To get to and from Kusadasi and other areas within Turkey, depending on what you wish to see and do, there are a number of options.

Buses depart from the main Kusadasi otogar to other towns in the vicinity. Otherwise your best bet is to hire a car, or organize a tour, from which to go and explore the major tourist attractions in the area.

The nearest airport serving the area is Izmir’s Adnan Menderes Airport although there are no direct links from Kusadasi.
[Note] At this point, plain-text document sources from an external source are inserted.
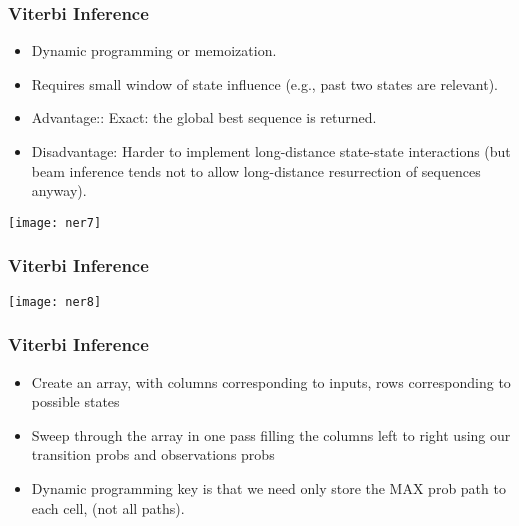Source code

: \begin{frame}[fragile]\frametitle{Viterbi Inference}
  \begin{itemize}
  \item Dynamic programming or memoization.
  \item Requires small window of state influence (e.g., past two states are relevant).
  \item Advantage:: Exact: the global best sequence is returned.
  \item Disadvantage: Harder to implement long-distance state-state interactions (but beam inference tends not
to allow long-distance resurrection of sequences anyway).
  \end{itemize}
\begin{center}
\texttt{[image: ner7]}
\end{center}
\end{frame}

\begin{frame}[fragile]\frametitle{Viterbi Inference}
\begin{center}
\texttt{[image: ner8]}
\end{center}
\end{frame}

\begin{frame}[fragile]\frametitle{Viterbi Inference}
  \begin{itemize}
  \item Create an array, with columns corresponding to inputs, rows corresponding to possible states
  \item Sweep through the array in one pass filling the columns left to right using our transition probs and observations probs
  \item Dynamic programming key is that we need only store the MAX prob path to each cell, (not all paths).
  \end{itemize}
\end{frame}









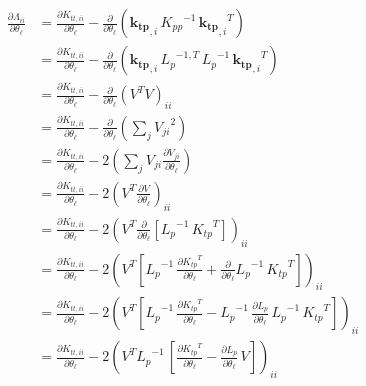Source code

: \documentclass[11pt,a4paper]{article}
\numberwithin{equation}{section}
\begin{document}
\begin{align}
\frac{\partial \Lambda_{ii}}{\partial \theta_\ell}
  &= \frac{\partial K_{tt,ii}}{\partial \theta_\ell} - \frac{\partial}{\partial \theta_\ell}\left(\mathbf{k_{tp}}_{,i}\,{K_{pp}}^{-1}\,{\mathbf{k_{tp}}_{,i}}^T\right) \\
  &= \frac{\partial K_{tt,ii}}{\partial \theta_\ell} - \frac{\partial}{\partial \theta_\ell}\left(\mathbf{k_{tp}}_{,i}\,{L_{p}}^{-1,T}\,{L_p}^{-1}\,{\mathbf{k_{tp}}_{,i}}^T\right) \\
  &= \frac{\partial K_{tt,ii}}{\partial \theta_\ell} - \frac{\partial}{\partial \theta_\ell}\left(V^T V\right)_{ii} \\
  &= \frac{\partial K_{tt,ii}}{\partial \theta_\ell} - \frac{\partial}{\partial \theta_\ell}\left(\sum_j {V_{ji}}^2\right) \\
  &= \frac{\partial K_{tt,ii}}{\partial \theta_\ell} - 2\left(\sum_j V_{ji} \frac{\partial V_{ji}}{\partial \theta_\ell}\right) \\
  &= \frac{\partial K_{tt,ii}}{\partial \theta_\ell} - 2\left(V^T \frac{\partial V}{\partial \theta_\ell}\right)_{ii} \\
  &= \frac{\partial K_{tt,ii}}{\partial \theta_\ell} - 2\left(V^T \frac{\partial }{\partial \theta_\ell}[{L_p}^{-1}\,{K_{tp}}^{T}]\right)_{ii} \\
  &= \frac{\partial K_{tt,ii}}{\partial \theta_\ell} - 2\left(V^T \left[{L_p}^{-1}\,\frac{\partial {K_{tp}}^{T}}{\partial \theta_\ell} + \frac{\partial }{\partial \theta_\ell}{L_p}^{-1}\,{K_{tp}}^{T}\right]\right)_{ii} \\
  &= \frac{\partial K_{tt,ii}}{\partial \theta_\ell} - 2\left(V^T \left[{L_p}^{-1}\,\frac{\partial {K_{tp}}^{T}}{\partial \theta_\ell} - {L_p}^{-1}\,\frac{\partial L_p}{\partial \theta_\ell}\,{L_p}^{-1}\,{K_{tp}}^{T}\right]\right)_{ii} \\
  &= \frac{\partial K_{tt,ii}}{\partial \theta_\ell} - 2\left(V^T {L_p}^{-1}\,\left[\frac{\partial {K_{tp}}^{T}}{\partial \theta_\ell} - \frac{\partial L_p}{\partial \theta_\ell}\,V\right]\right)_{ii} \\
\end{align}
\end{document}

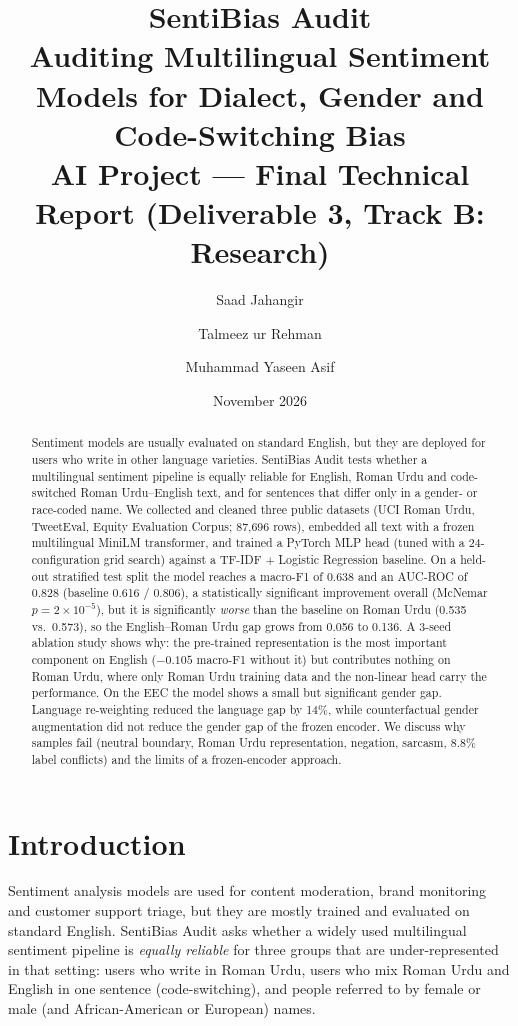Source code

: \documentclass[11pt,a4paper]{article}
\title{\textbf{SentiBias Audit}\\[4pt]
\large Auditing Multilingual Sentiment Models for Dialect, Gender and Code-Switching Bias\\[6pt]
\normalsize AI Project --- Final Technical Report (Deliverable 3, Track B: Research)}
\author{Saad Jahangir \and Talmeez ur Rehman \and Muhammad Yaseen Asif}
\date{November 2026}
\begin{document}
\maketitle

\begin{abstract}
Sentiment models are usually evaluated on standard English, but they are deployed for users
who write in other language varieties. SentiBias Audit tests whether a multilingual sentiment
pipeline is equally reliable for English, Roman Urdu and code-switched Roman Urdu--English
text, and for sentences that differ only in a gender- or race-coded name. We collected and
cleaned three public datasets (UCI Roman Urdu, TweetEval, Equity Evaluation Corpus; 87,696
rows), embedded all text with a frozen multilingual MiniLM transformer, and trained a PyTorch
MLP head (tuned with a 24-configuration grid search) against a TF-IDF + Logistic Regression
baseline. On a held-out stratified test split the model reaches a macro-F1 of 0.638 and an
AUC-ROC of 0.828 (baseline 0.616 / 0.806), a statistically significant improvement overall
(McNemar $p = 2\times10^{-5}$), but it is significantly \emph{worse} than the baseline on
Roman Urdu (0.535 vs.\ 0.573), so the English--Roman Urdu gap grows from 0.056 to 0.136. A
3-seed ablation study shows why: the pre-trained representation is the most important component
on English ($-0.105$ macro-F1 without it) but contributes nothing on Roman Urdu, where only Roman
Urdu training data and the non-linear head carry the performance. On the EEC the model shows a
small but significant gender gap. Language re-weighting reduced the language gap by 14\%, while
counterfactual gender augmentation did not reduce the gender gap of the frozen encoder. We
discuss why samples fail (neutral boundary, Roman Urdu representation, negation, sarcasm, 8.8\%
label conflicts) and the limits of a frozen-encoder approach.
\end{abstract}

\tableofcontents
\newpage

\section{Introduction}
Sentiment analysis models are used for content moderation, brand monitoring and customer
support triage, but they are mostly trained and evaluated on standard English. SentiBias
Audit asks whether a widely used multilingual sentiment pipeline is \emph{equally reliable}
for three groups that are under-represented in that setting: users who write in Roman Urdu,
users who mix Roman Urdu and English in one sentence (code-switching), and people referred
to by female or male (and African-American or European) names.
\end{document}
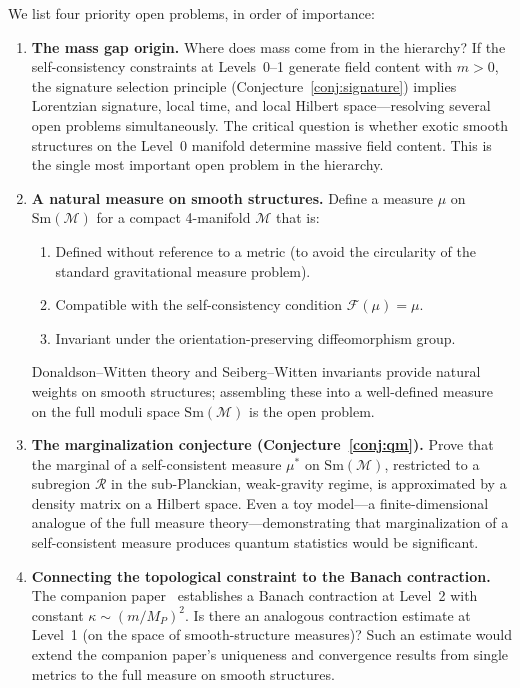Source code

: \documentclass[12pt,a4paper]{article}
\theoremstyle{definition}
\theoremstyle{remark}
\begin{document}
We list four priority open problems, in order of importance:

\begin{enumerate}

\item \textbf{The mass gap origin.}
Where does mass come from in the hierarchy? If the self-consistency constraints
at Levels~0--1 generate field content with $m > 0$, the signature selection
principle (Conjecture~\ref{conj:signature}) implies Lorentzian signature, local
time, and local Hilbert space---resolving several open problems simultaneously.
The critical question is whether exotic smooth structures on the Level~0
manifold determine massive field content. This is the single most important
open problem in the hierarchy.

\item \textbf{A natural measure on smooth structures.}
Define a measure $\mu$ on $\mathrm{Sm}(\mathcal{M})$ for a compact
4-manifold $\mathcal{M}$ that is:
\begin{enumerate}
\item Defined without reference to a metric (to avoid the circularity of the
standard gravitational measure problem).
\item Compatible with the self-consistency condition $\mathcal{F}(\mu) = \mu$.
\item Invariant under the orientation-preserving diffeomorphism group.
\end{enumerate}
Donaldson--Witten theory and Seiberg--Witten invariants provide natural weights
on smooth structures; assembling these into a well-defined measure on the full
moduli space $\mathrm{Sm}(\mathcal{M})$ is the open problem.

\item \textbf{The marginalization conjecture (Conjecture~\ref{conj:qm}).}
Prove that the marginal of a self-consistent measure $\mu^*$ on
$\mathrm{Sm}(\mathcal{M})$, restricted to a subregion $\mathcal{R}$ in
the sub-Planckian, weak-gravity regime, is approximated by a density matrix
on a Hilbert space. Even a toy model---a finite-dimensional analogue of the
full measure theory---demonstrating that marginalization of a self-consistent
measure produces quantum statistics would be significant.

\item \textbf{Connecting the topological constraint to the Banach contraction.}
The companion paper~\cite{fixed_point} establishes a Banach contraction at
Level~2 with constant $\kappa \sim (m/M_P)^2$. Is there an analogous
contraction estimate at Level~1 (on the space of smooth-structure measures)?
Such an estimate would extend the companion paper's uniqueness and convergence
results from single metrics to the full measure on smooth structures.

\end{enumerate}
\end{document}
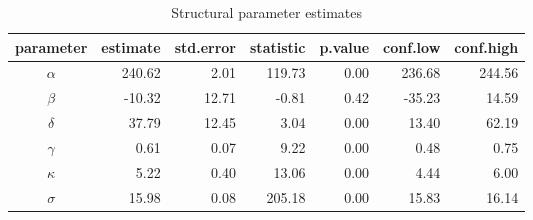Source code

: \begin{table}[!h]

\caption{\label{tab:structural}Structural parameter estimates}
\centering
\begin{tabular}[t]{crrrrrr}
\toprule
parameter & estimate & std.error & statistic & p.value & conf.low & conf.high\\
\midrule
$\alpha$ & 240.62 & 2.01 & 119.73 & 0.00 & 236.68 & 244.56\\
$\beta$ & -10.32 & 12.71 & -0.81 & 0.42 & -35.23 & 14.59\\
$\delta$ & 37.79 & 12.45 & 3.04 & 0.00 & 13.40 & 62.19\\
$\gamma$ & 0.61 & 0.07 & 9.22 & 0.00 & 0.48 & 0.75\\
$\kappa$ & 5.22 & 0.40 & 13.06 & 0.00 & 4.44 & 6.00\\
\addlinespace
$\sigma$ & 15.98 & 0.08 & 205.18 & 0.00 & 15.83 & 16.14\\
\bottomrule
\end{tabular}
\end{table}
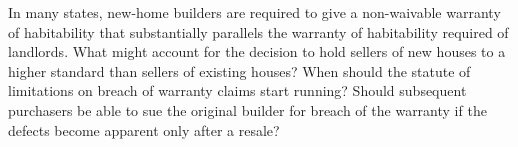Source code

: \item In many states, new-home builders are required to give a non-waivable
warranty of habitability that substantially parallels the warranty of
habitability required of landlords. What might account for the decision to hold
sellers of new houses to a higher standard than sellers of existing houses?
When should the statute of limitations on breach of warranty claims start
running? Should subsequent purchasers be able to sue the original builder for
breach of the warranty if the defects become apparent only after a resale?

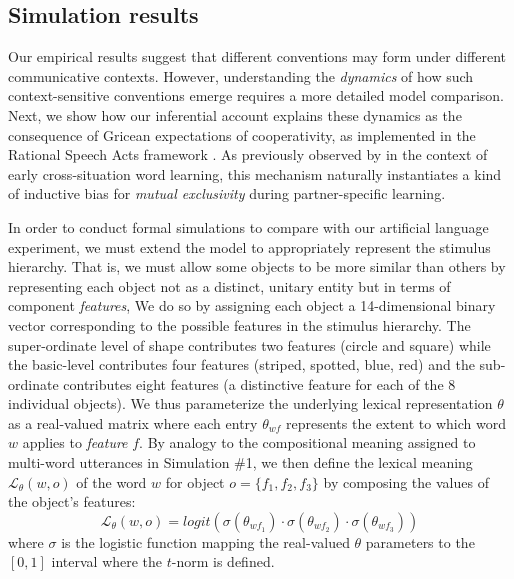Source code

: \subsection{Simulation results}

Our empirical results suggest that different conventions may form under different communicative contexts.
However, understanding the \emph{dynamics} of how such context-sensitive conventions emerge requires a more detailed model comparison.
Next, we show how our inferential account explains these dynamics as the consequence of Gricean expectations of cooperativity, as implemented in the Rational Speech Acts framework \cite{GoodmanFrank16_RSATiCS,FrankeJager16_ProbabilisticPragmatics}.
As previously observed by \cite{FrankGoodmanTenenbaum09_Wurwur} in the context of early cross-situation word learning, this mechanism naturally instantiates a kind of inductive bias for \emph{mutual exclusivity} during partner-specific learning.

In order to conduct formal simulations to compare with our artificial language experiment, we must extend the model to appropriately represent the stimulus hierarchy. 
That is, we must allow some objects to be more similar than others by representing each object not as a distinct, unitary entity but in terms of component \emph{features}, 
We do so by assigning each object a 14-dimensional binary vector corresponding to the possible features in the stimulus hierarchy.
The super-ordinate level of shape contributes two features (circle and square) while the basic-level contributes four features (striped, spotted, blue, red) and the sub-ordinate contributes eight features (a distinctive feature for each of the 8 individual objects). 
We thus parameterize the underlying lexical representation $\theta$ as a real-valued matrix where each entry $\theta_{wf}$ represents the extent to which word $w$ applies to \emph{feature} $f$.
By analogy to the compositional meaning assigned to multi-word utterances in Simulation \#1, we then define the lexical meaning $\mathcal{L}_\theta(w,o)$ of the word $w$ for object $o = \{f_1, f_2, f_3\}$ by composing the values of the object's features: 
$$\mathcal{L}_\theta(w,o) = logit(\sigma(\theta_{wf_1}) \cdot \sigma(\theta_{wf_2}) \cdot \sigma(\theta_{wf_3}))$$
where $\sigma$ is the logistic function mapping the real-valued $\theta$ parameters to the $[0,1]$ interval where the $t$-norm is defined.

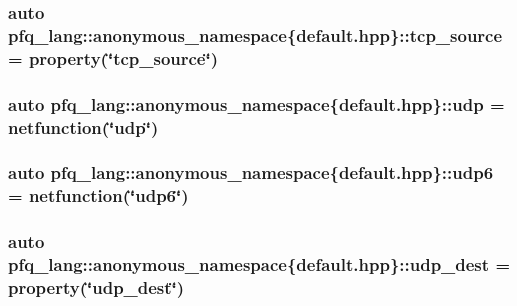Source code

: \hypertarget{namespacepfq__lang_1_1anonymous__namespace_02default_8hpp_03_a4b3ea94407fb5f52e5dfd9e2511f04a8}{
\subsubsection[{tcp\-\_\-source}]{\setlength{\rightskip}{0pt plus 5cm}auto pfq\-\_\-lang\-::anonymous\-\_\-namespace\{default.\-hpp\}\-::tcp\-\_\-source = {\bf property}(\char`\"{}tcp\-\_\-source\char`\"{})}}\label{namespacepfq__lang_1_1anonymous__namespace_02default_8hpp_03_a4b3ea94407fb5f52e5dfd9e2511f04a8}
\hypertarget{namespacepfq__lang_1_1anonymous__namespace_02default_8hpp_03_a1f18de2040dd9d74a07b1c535911abdf}{
\subsubsection[{udp}]{\setlength{\rightskip}{0pt plus 5cm}auto pfq\-\_\-lang\-::anonymous\-\_\-namespace\{default.\-hpp\}\-::udp = {\bf netfunction}(\char`\"{}udp\char`\"{})}}\label{namespacepfq__lang_1_1anonymous__namespace_02default_8hpp_03_a1f18de2040dd9d74a07b1c535911abdf}
\hypertarget{namespacepfq__lang_1_1anonymous__namespace_02default_8hpp_03_a84b7a888d00d5dfea606f7df96ba0ad3}{
\subsubsection[{udp6}]{\setlength{\rightskip}{0pt plus 5cm}auto pfq\-\_\-lang\-::anonymous\-\_\-namespace\{default.\-hpp\}\-::udp6 = {\bf netfunction}(\char`\"{}udp6\char`\"{})}}\label{namespacepfq__lang_1_1anonymous__namespace_02default_8hpp_03_a84b7a888d00d5dfea606f7df96ba0ad3}
\hypertarget{namespacepfq__lang_1_1anonymous__namespace_02default_8hpp_03_a4f869214bea58f5ed42b3faded5ab088}{
\subsubsection[{udp\-\_\-dest}]{\setlength{\rightskip}{0pt plus 5cm}auto pfq\-\_\-lang\-::anonymous\-\_\-namespace\{default.\-hpp\}\-::udp\-\_\-dest = {\bf property}(\char`\"{}udp\-\_\-dest\char`\"{})}}\label{namespacepfq__lang_1_1anonymous__namespace_02default_8hpp_03_a4f869214bea58f5ed42b3faded5ab088}
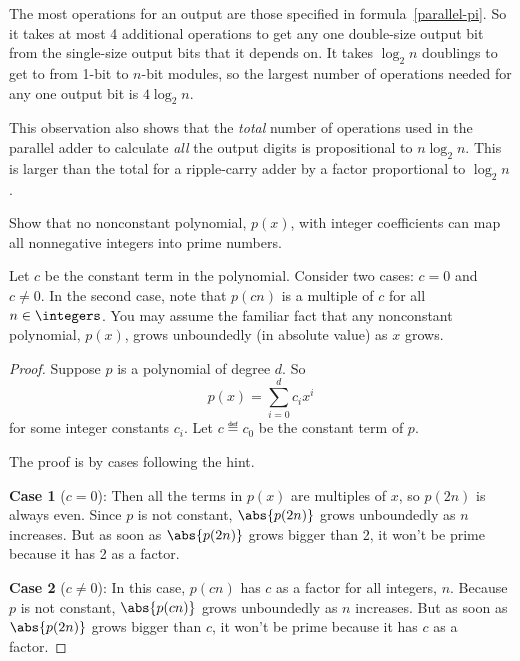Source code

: \documentclass[handout]{mcs}
\begin{document}
\begin{problem}
\begin{solution}
 The most operations for an output are those specified in
  formula~\eqref{parallel-pi}.  So it takes at most 4 additional
  operations to get any one double-size output bit from the single-size
  output bits that it depends on.  It takes $\log_2 n$ doublings to get to
  from 1-bit to $n$-bit modules, so the largest number of operations
  needed for any one output bit is $4 \log_2 n$.

This observation also shows that the \emph{total} number of operations
used in the parallel adder to calculate \emph{all} the output digits is
propositional to $ n \log_2 n$.  This is larger than the total for a
ripple-carry adder by a factor proportional to $\log_2 n$.
\end{solution}

\eparts

\end{problem}

\begin{problem}
  Show that no nonconstant polynomial, $p(x)$, with integer coefficients
  can map all nonnegative integers into prime numbers.

  \hint Let $c$ be the constant term in the polynomial.  Consider two
  cases: $c=0$ and $c \neq 0$.  In the second case, note that $p(cn)$ is a
  multiple of $c$ for all $n \in \integers$.  You may assume the familiar
  fact that any nonconstant polynomial, $p(x)$, grows unboundedly (in
  absolute value) as $x$ grows.
 
\begin{solution}
\begin{proof}
Suppose $p$ is a polynomial of degree $d$. So
\[
p(x) = \sum_{i=0}^d c_ix^i
\]
for some integer constants $c_i$.  Let $c \eqdef c_0$ be the constant term
of $p$.

The proof is by cases following the hint.  

\textbf{Case 1} ($c = 0$): Then all the terms in $p(x)$ are multiples of
$x$, so $p(2n)$ is always even.  Since $p$ is not constant, $\abs{p(2n)}$
grows unboundedly as $n$ increases.  But as soon as $\abs{p(2n)}$
grows bigger than 2, it won't be prime because it has 2 as a factor.

\textbf{Case 2} ($c \neq 0$): In this case, $p(cn)$ has $c$ as a factor
for all integers, $n$.  Because $p$ is not constant, $\abs{p(cn)}$
grows unboundedly as $n$ increases.  But as soon as $\abs{p(2n)}$
grows bigger than $c$, it won't be prime because it has $c$ as a factor.
\end{proof}

\end{solution}

\end{problem}

\end{document}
(To get there we had our tour guide drop us at Selçuk following a tour on our last day. We then caught one of the regular bus services to Izmir from the bus terminal there. We asked our driver to drop us at the junction road that leads to the airport and then caught a taxi. From the airport we flew direct to Cappadocia with Sun Express. Not the simplest way of doing things but then again it was all part of the fun…)



From Kusadasi I highly recommend organizing a couple of day-tours to explore the major attractions in the area. We organized a couple of guided tours including a visit to the ‘Cotton Castle‘ and crumbling ruins of Hieraplois near Pamukkale and also, on our second day, the remarkable city of Ephesus.

There are plenty of operators to choose from and you can book online or try to organize it on-the-go. We organized ours through the front desk at Liman Hotel which turned out to be much cheaper than the tours advertised online!

Anyway a 2-hour drive will take to Pamukkale from Kusadasi. When we arrived  we were taken on an interesting tour around Hieraplois before being given an hour or so (not nearly enough time), to go explore and bath in the famous white travertines of Pamukkale’s natural calcite shelves (a.k.a. Cotton Castle). Traveler’s Tip – you’re not allowed any footwear so consider bringing a pair of old socks and be mindful of some of the sharper rocks!

Following that we barely had enough time to pay (the somewhat extortionate fee) to enter the scared pool where you can take a plunge among ancient ruins. We felt it was a must  – check out the underwater shot above!

On a side note I might mention, as part of our tour, we were asked if we wanted to visit a glass blowing workshop. Clearly a gimmick, with shop set out front, this was a colossal waste of time. We felt that hour would have been much better spent exploring the ruins or bathing in the tavertines. As a result we felt rushed trying to see everything before heading back. Should you get asked the same on your tour say NO!

The second day consisted of another guided tour around the remarkable ancient city of Ephesus. Considered one of the most well preserved classical cities in all of Europe Ephesus is a must-see! You can pay the entrance fee and explore the area yourself, however, I recommend paying for a guide so you know what you’re looking at.



Food options in Kusadasi, based on our experience, were nothing to write home about. That said we still found a fantastic kebab house Oz Urfa a short walk from our hotel. I recommend trying the cheese dessert. The other restaurant we tried Selam Restaurant we felt was distinctly average although their reviews tell a different story. We also heard good things about Dedem K Restaurant


Our journey from the pristine island of Santorini to the surreal landscape of Cappodocia is one that sits fondly in the memory bank. From partying round the scented white streets of Mykonos town to bathing in the sacred pool at Hieraplois, the highlights were as varied as they were great. Having said that it was by no means a glamourous trip.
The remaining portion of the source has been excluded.